Today an orphaned baby pigeon has found its way to me. From pictures I'd guess he/she's approx 13-16 days old. He seems quite alert and can run about quite quickly, just can't manage to fly yet. He's found his way to my shed so I'm looking for advice on the next step.

He's in the shed with a bed of hay and I've placed a hot water bottle with him for heat. I contacted my local vet surgery but they weren't willing to help out of hours and suggested feeding him cat food and giving him some water.
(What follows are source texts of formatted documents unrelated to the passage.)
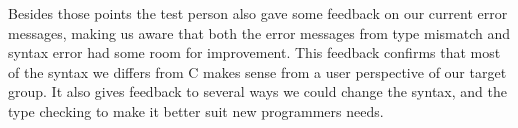 Besides those points the test person also gave some feedback on our current error messages, making us aware that both the error messages from type mismatch and syntax error had some room for improvement.
This feedback confirms that most of the syntax we differs from C makes sense from a user perspective of our target group. It also gives feedback to several ways we could change the syntax, and the type checking to make it better suit new programmers needs.  









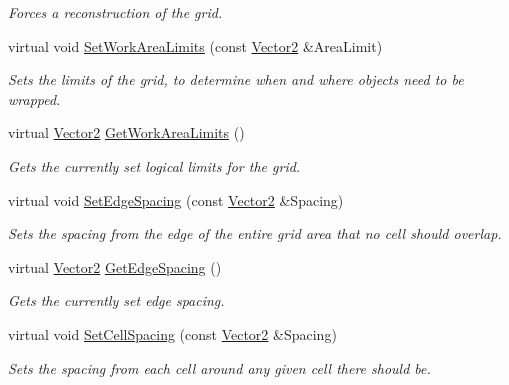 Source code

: \begin{DoxyCompactItemize}
\begin{DoxyCompactList}\small\item\em Forces a reconstruction of the grid. \item\end{DoxyCompactList}\item 
virtual void \hyperlink{classphys_1_1UI_1_1CellGrid_a785a41fd3e38dbd5a58d9a4f72f06a26}{SetWorkAreaLimits} (const \hyperlink{classphys_1_1Vector2}{Vector2} \&AreaLimit)
\begin{DoxyCompactList}\small\item\em Sets the limits of the grid, to determine when and where objects need to be wrapped. \item\end{DoxyCompactList}\item 
virtual \hyperlink{classphys_1_1Vector2}{Vector2} \hyperlink{classphys_1_1UI_1_1CellGrid_a328392c90b93da93354756607e328e0c}{GetWorkAreaLimits} ()
\begin{DoxyCompactList}\small\item\em Gets the currently set logical limits for the grid. \item\end{DoxyCompactList}\item 
virtual void \hyperlink{classphys_1_1UI_1_1CellGrid_aa55c328e2d222570d5c72bb50a48f8a5}{SetEdgeSpacing} (const \hyperlink{classphys_1_1Vector2}{Vector2} \&Spacing)
\begin{DoxyCompactList}\small\item\em Sets the spacing from the edge of the entire grid area that no cell should overlap. \item\end{DoxyCompactList}\item 
virtual \hyperlink{classphys_1_1Vector2}{Vector2} \hyperlink{classphys_1_1UI_1_1CellGrid_afcf2689f1cc38acb157deb8ee5717906}{GetEdgeSpacing} ()
\begin{DoxyCompactList}\small\item\em Gets the currently set edge spacing. \item\end{DoxyCompactList}\item 
virtual void \hyperlink{classphys_1_1UI_1_1CellGrid_ac62bf02320f381012d22941d07ae62a2}{SetCellSpacing} (const \hyperlink{classphys_1_1Vector2}{Vector2} \&Spacing)
\begin{DoxyCompactList}\small\item\em Sets the spacing from each cell around any given cell there should be. \item\end{DoxyCompactList}\item 

\end{DoxyCompactItemize}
The advice I've seen here mentions wild bird seed but I'm not sure if he's old enough. I only have budgie food in the house and I'm not sure if this would be suitable for him. I'm not sure what to do for the best with him, its 10.25pm here, I live in the country so no shops are open to buy anything and I really want to help him as much as possible!

Any advice would be much appreciated while I read through the other threads to get some tips!

Thanks in advance, Louise


----------



## Skyeking (Jan 17, 2003)

Hi Louise,

Welcome to Pigeon Talk, and thank you for caring for this baby.

The bird probably would be interested in some baby bird formula, but for now you can give it small pieces of puppy chow, soaked and drained, or thawed and drained peas or corn. 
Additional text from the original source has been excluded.